I have been asked many times what it takes to become a successful trader, and I want to take a moment to provide some guidance on the subject. While I clearly am unable to provide a treatise as to what will make someone a great trader, I want to at least provide some insight for those that have asked me this question more times than I can count.
If I had to explain where one should begin to their quest to become a successful trader/investor, I would probably quote Shakespeare:
“This above all: to thine own self be true.”
First, I want to say that day trading is not for everyone. Yes, you heard that right. Anyone who knows a bit about running knows that it takes different talents and training to run a marathon as it does a sprint. This same perspective applies to trading as well, as day trading is akin to sprinting, whereas investing is akin to a marathon.
The first question a person must be able to ask of themselves honestly is what is the best way for them to make money in this market which best suits their personal proclivities, perspective and talents. And, if one engages in that self-assessment honestly, many will appropriately come to the conclusion that day trading is not for them. Personally, I have learned that I am a much better swing trader than a day trader, as swing trading is a better fit for my temperament. But, I had to come to that conclusion on my own and be honest with myself about my own limitations. Yet, Larry White, the analyst on my site who runs our miners short term trading service, earned total returns for our members of over 400% in 2015 doing mostly day trading.
Second, one needs a methodology that is objective and consistent. Since we all know that, when money is on the line, human beings allow their emotions to take control. To allow emotions to affect your decision making can be devastating to a trader. This is why the methodology you use should be objective and should provide you with a defined risk management system.
In fact, in any trade you contemplate, your methodology should outline your entry, exit (target) and stop out (failure) points before you even enter the trade. And, most importantly, you must adhere to these predefined points consistently, or else you will be wrongly allowing your emotions to play a role in your process, and I will guarantee you that, over the long term, it will cause you to fail.

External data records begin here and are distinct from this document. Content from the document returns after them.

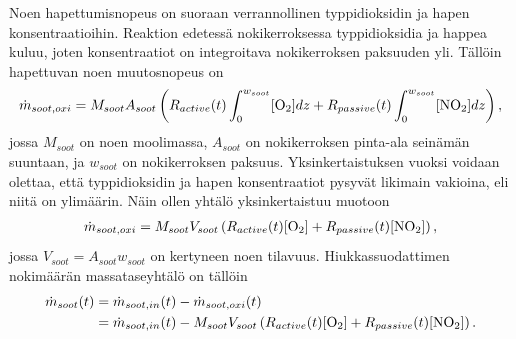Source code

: Noen hapettumisnopeus on suoraan verrannollinen typpidioksidin ja hapen konsentraatioihin. Reaktion edetessä nokikerroksessa typpidioksidia ja happea kuluu, joten konsentraatiot on integroitava nokikerroksen paksuuden yli. Tällöin hapettuvan noen muutosnopeus on
\begin{align}
    \dot{m}_{soot, oxi} = M_{soot} A_{soot}\left(R_{active}(t) \int_0^{w_{soot}} [\ce{O2}] dz +
                                                R_{passive}(t) \int_0^{w_{soot}} [\ce{NO2}] dz
    \right),
\end{align}
jossa \(M_{soot}\) on noen moolimassa, \(A_{soot}\) on nokikerroksen pinta-ala seinämän suuntaan, ja \(w_{soot}\) on nokikerroksen paksuus. Yksinkertaistuksen vuoksi voidaan olettaa, että typpidioksidin ja hapen konsentraatiot pysyvät likimain vakioina, eli niitä on ylimäärin. Näin ollen yhtälö yksinkertaistuu muotoon
\begin{align}
    \dot{m}_{soot, oxi} = M_{soot}V_{soot} \left( R_{active}(t)[\ce{O2}] + R_{passive}(t)[\ce{NO2}] \right),
\end{align}
jossa \(V_{soot}=A_{soot}w_{soot}\) on kertyneen noen tilavuus.
Hiukkassuodattimen nokimäärän massataseyhtälö on tällöin
\begin{align}
\begin{split}
    \dot{m} _{soot}(t) &= \dot{m} _{soot, in}(t) - \dot{m} _{soot, oxi}(t)
    \\ & = \dot{m}_{soot, in}(t) - M_{soot}V_{soot} \left( R_{active}(t)[\ce{O2}] + R_{passive}(t)[\ce{NO2}] \right).
\end{split}
\end{align}

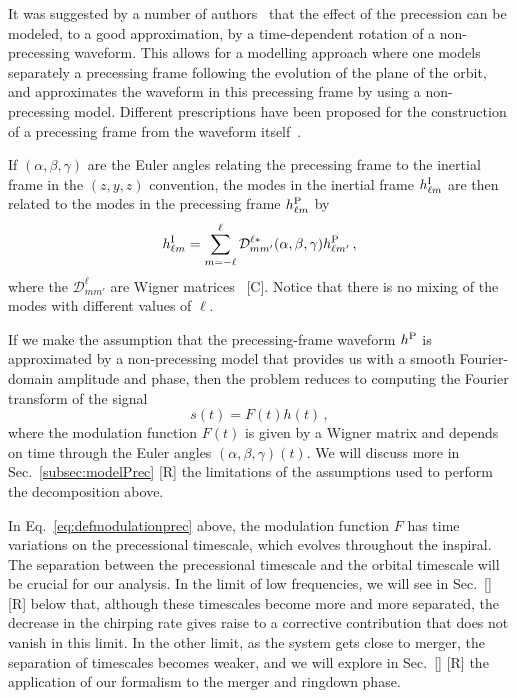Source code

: \documentclass[aps,showpacs,twocolumn,
prd,superscriptaddress,nofootinbib]{revtex4-1}
\newcommand{\be}{\begin{equation}}
\newcommand{\ee}{\end{equation}}
\newcommand\calD{{\mathcal{D}}}
\newcommand{\SM}[1]{{\color{Red} #1}}
\begin{document}
It was suggested by a number of authors~\cite{BCV03b, BCPTV05, Schmidt+10, OShaughnessy+11, Boyle+11} that the effect of the precession can be modeled, to a good approximation, by a time-dependent rotation of a non-precessing waveform. This allows for a modelling approach where one models separately a precessing frame following the evolution of the plane of the orbit, and approximates the waveform in this precessing frame by using a non-precessing model. Different prescriptions have been proposed for the construction of a precessing frame from the waveform itself~\cite{Schmidt+10, OShaughnessy+11, Boyle+11}.

If $(\alpha, \beta, \gamma)$ are the Euler angles relating the precessing frame to the inertial frame in the $(z,y,z)$ convention, the modes in the inertial frame $h_{\ell m}^{\rm I}$ are then related to the modes in the precessing frame $h_{\ell m}^{\rm P}$ by~\cite{Goldberg+67}
\be\label{eq:wignerrotintro}
	h_{\ell m}^{\rm I} = \sum\limits_{m=-\ell}^{\ell} \calD^{\ell *}_{mm'} (\alpha,\beta,\gamma) h_{\ell m'}^{\rm P} \,,
\ee
where the $\calD^{\ell}_{mm'}$ are Wigner matrices~\cite{} \SM{[C]}. Notice that there is no mixing of the modes with different values of $\ell$.

If we make the assumption that the precessing-frame waveform $h^{\rm P}$ is approximated by a non-precessing model that provides us with a smooth Fourier-domain amplitude and phase, then the problem reduces to computing the Fourier transform of the signal
\be\label{eq:defmodulationprec}
	s(t) = F(t) h(t) \,,
\ee
where the modulation function $F(t)$ is given by a Wigner matrix and depends on time through the Euler angles $(\alpha, \beta, \gamma)(t)$. We will discuss more in Sec.~\ref{subsec:modelPrec} \SM{[R]} the limitations of the assumptions used to perform the decomposition above.

In Eq.~\eqref{eq:defmodulationprec} above, the modulation function $F$ has time variations on the precessional timescale, which evolves throughout the inspiral. The separation between the precessional timescale and the orbital timescale will be crucial for our analysis. In the limit of low frequencies, we will see in Sec.~\ref{} \SM{[R]} below that, although these timescales become more and more separated, the decrease in the chirping rate gives raise to a corrective contribution that does not vanish in this limit. In the other limit, as the system gets close to merger, the separation of timescales becomes weaker, and we will explore in Sec.~\ref{} \SM{[R]} the application of our formalism to the merger and ringdown phase.
\end{document}
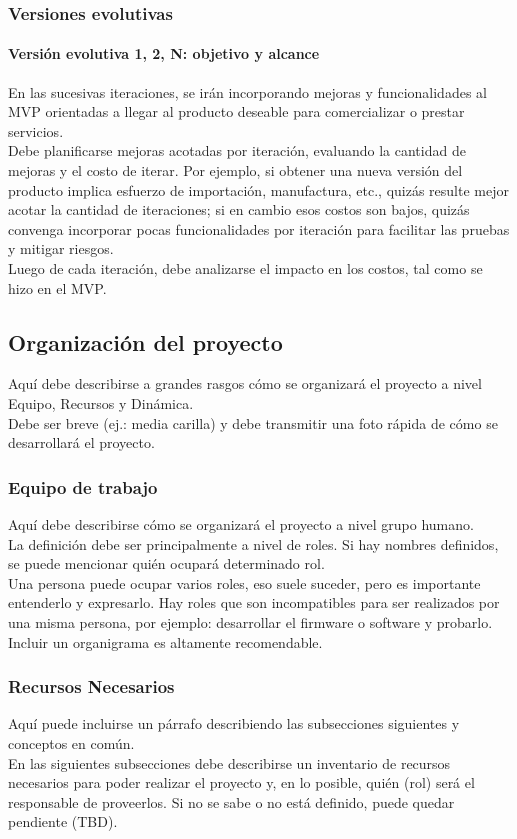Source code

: \subsubsection{Versiones evolutivas}
\paragraph{Versión evolutiva 1, 2, N: objetivo y alcance}
{\consigna
En las sucesivas iteraciones, se irán incorporando mejoras y funcionalidades al MVP orientadas a llegar al producto deseable para comercializar o prestar servicios.\\
Debe planificarse mejoras acotadas por iteración, evaluando la cantidad de mejoras y el costo de iterar. Por ejemplo, si obtener una nueva versión del producto implica esfuerzo de importación, manufactura, etc., quizás resulte mejor acotar la cantidad de iteraciones; si en cambio esos costos son bajos, quizás convenga incorporar pocas funcionalidades por iteración para facilitar las pruebas y mitigar riesgos.\\
Luego de cada iteración, debe analizarse el impacto en los costos, tal como se hizo en el MVP.
}


\subsection{Organización del proyecto}
{\consigna
Aquí debe describirse a grandes rasgos cómo se organizará el proyecto a nivel Equipo, Recursos y Dinámica.\\
Debe ser breve (ej.: media carilla) y debe transmitir una foto rápida de cómo se desarrollará el proyecto.
}
\subsubsection{Equipo de trabajo}
{\consigna
Aquí debe describirse cómo se organizará el proyecto a nivel grupo humano.\\
La definición debe ser principalmente a nivel de roles. Si hay nombres definidos, se puede mencionar quién ocupará determinado rol.\\
Una persona puede ocupar varios roles, eso suele suceder, pero es importante entenderlo y expresarlo. Hay roles que son incompatibles para ser realizados por una misma persona, por ejemplo: desarrollar el firmware o software y probarlo.\\
Incluir un organigrama es altamente recomendable.
}
\subsubsection{Recursos Necesarios}
{\consigna
Aquí puede incluirse un párrafo describiendo las subsecciones siguientes y conceptos en común.\\
En las siguientes subsecciones debe describirse un inventario de recursos necesarios para poder realizar el proyecto y, en lo posible, quién (rol) será el responsable de proveerlos. Si no se sabe o no está definido, puede quedar pendiente (TBD).
}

While there are still many more factors which will make one a successful trader, the third factor I want to cover in this article is position sizing. There is a mistake that investors and traders both make, which often leads them to blowing up their accounts. They come across those “cant lose” trades, and decide to put a significant amount of their capital in that trade. Clearly, when that trade goes bad, so does their overall account.
For this reason, I believe it is of utmost importance for any trader or investor to limit any position they take on a single stock, or even within a single industry, to a certain percentage of their overall account, in addition to using stops, as suggested above. For example, I suggest to keep positions in any single stock to no more than 5% of your overall portfolio value. You see, there never is a “can't lose” trade. Any trade for which you view this as your perspective is one in which you clearly have not recognized the downside to the trade. And, I can assure you that the old phrase “a fool and his money are soon parted” will be applicable to such a situation.
So, while there is no specific key which will make a person an expert and profitable trader, there are certain aspects of trading/investing which people can focus upon which will improve their chances to succeed. I hope I provided you some ideas upon which you may ponder, and hopefully put into practice, which will improve your overall success.